American comedy horror film

Teenage Exorcist is a 1991 American comedy horror film directed by Grant Austin Waldman and written by Brinke Stevens from a story by Fred Olen Ray. The film stars Stevens, Eddie Deezen, and Robert Quarry. Though the film was shot in 1991, Teenage Exorcist was not released on video until 1994.

==Plot synopsis==
Diane (Brinke Stevens), a prim and proper grad student, rents a spooky old house from a creepy realtor (Michael Berryman). Unfortunately for Diane, an ancient demon (Oliver Darrow) resides in her basement. Diane is soon possessed by the spirits of the house, who turn her into a leather-clad, chainsaw-wielding succubus.

When Diane's sister Sally (Elena Sahagun), Sally's brother-in-law Mike (Jay Richardson) and Diane's boyfriend Jeff (Tom Shell) come to visit only to be attacked by Diane's demonic incarnation, they summon a priest, Father McFerrin (Robert Quarry), to handle the situation.

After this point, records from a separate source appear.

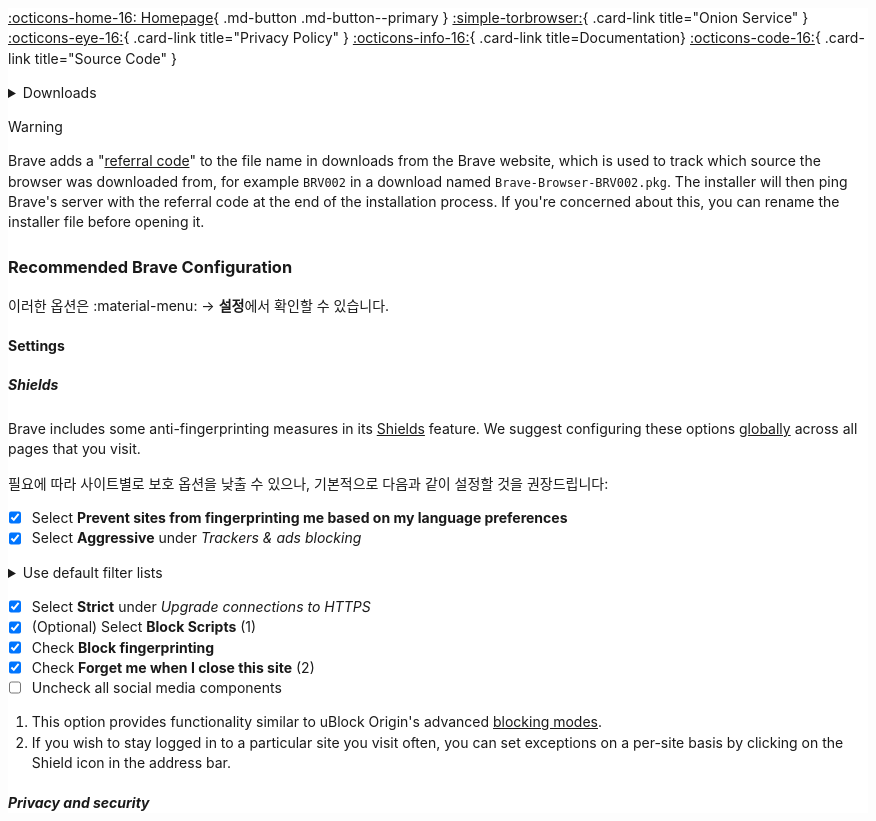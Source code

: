 [:octicons-home-16: Homepage](https://brave.com){ .md-button .md-button--primary }
[:simple-torbrowser:](https://brave4u7jddbv7cyviptqjc7jusxh72uik7zt6adtckl5f4nwy2v72qd.onion){ .card-link title="Onion Service" }
[:octicons-eye-16:](https://brave.com/privacy/browser){ .card-link title="Privacy Policy" }
[:octicons-info-16:](https://support.brave.com){ .card-link title=Documentation}
[:octicons-code-16:](https://github.com/brave/brave-browser){ .card-link title="Source Code" }

<details class="downloads" markdown><summary>Downloads</summary></details>

</div>

<div class="admonition warning" markdown>
<p class="admonition-title">Warning</p>

Brave adds a "[referral code](https://github.com/brave/brave-browser/wiki/Brave%E2%80%99s-Use-of-Referral-Codes)" to the file name in downloads from the Brave website, which is used to track which source the browser was downloaded from, for example `BRV002` in a download named `Brave-Browser-BRV002.pkg`. The installer will then ping Brave's server with the referral code at the end of the installation process. If you're concerned about this, you can rename the installer file before opening it.

</div>

### Recommended Brave Configuration

이러한 옵션은 :material-menu: → **설정**에서 확인할 수 있습니다.

#### Settings

##### Shields

Brave includes some anti-fingerprinting measures in its [Shields](https://support.brave.com/hc/articles/360022973471-What-is-Shields) feature. We suggest configuring these options [globally](https://support.brave.com/hc/articles/360023646212-How-do-I-configure-global-and-site-specific-Shields-settings) across all pages that you visit.

필요에 따라 사이트별로 보호 옵션을 낮출 수 있으나, 기본적으로 다음과 같이 설정할 것을 권장드립니다:

<div class="annotate" markdown>

- [x] Select **Prevent sites from fingerprinting me based on my language preferences**
- [x] Select **Aggressive** under *Trackers & ads blocking*

<details class="warning" markdown><summary>Use default filter lists</summary></details>

- [x] Select **Strict** under *Upgrade connections to HTTPS*
- [x] (Optional) Select **Block Scripts** (1)
- [x] Check **Block fingerprinting**
- [x] Check **Forget me when I close this site** (2)
- [ ] Uncheck all social media components

</div>

1. This option provides functionality similar to uBlock Origin's advanced [blocking modes](https://github.com/gorhill/uBlock/wiki/Blocking-mode).
2. If you wish to stay logged in to a particular site you visit often, you can set exceptions on a per-site basis by clicking on the Shield icon in the address bar.

##### Privacy and security


[^1]: Brave's implementation is detailed at [Brave Privacy Updates: Partitioning network-state for privacy](https://brave.com/privacy-updates/14-partitioning-network-state).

Failing in the task, Father McFerrin attempts to call an exorcist, only to dial the wrong number and unwittingly place an order at the local pizza parlor. When the pizza delivery boy (Eddie Deezen) arrives at the house, it's up to him and the rest of the gang to destroy the demon and stop his nefarious scheme.

==Cast==
- Brinke Stevens as Diane
- Eddie Deezen as Eddie
- Oliver Darrow as The Demon
- Jay Richardson as Mike
- Tom Shell as Jeff
- Elena Sahagun as Sally
- Robert Quarry as Father McFerrin
- Kathryn Kates as Maid
- Michael Berryman as Herman

==Reception==
Critical reception to Teenage Exorcist was primarily negative, though it has received mixed praise from cult film audiences. Legendary film critic Joe Bob Briggs, though giving the film only 1 star, was amused by the film's low-brow humor and Brinke Stevens' revealing costumes, awarding it with his catchphrase "Joe Bob says check it out". Allmovie gave the movie a rating of two stars out of five without a written review.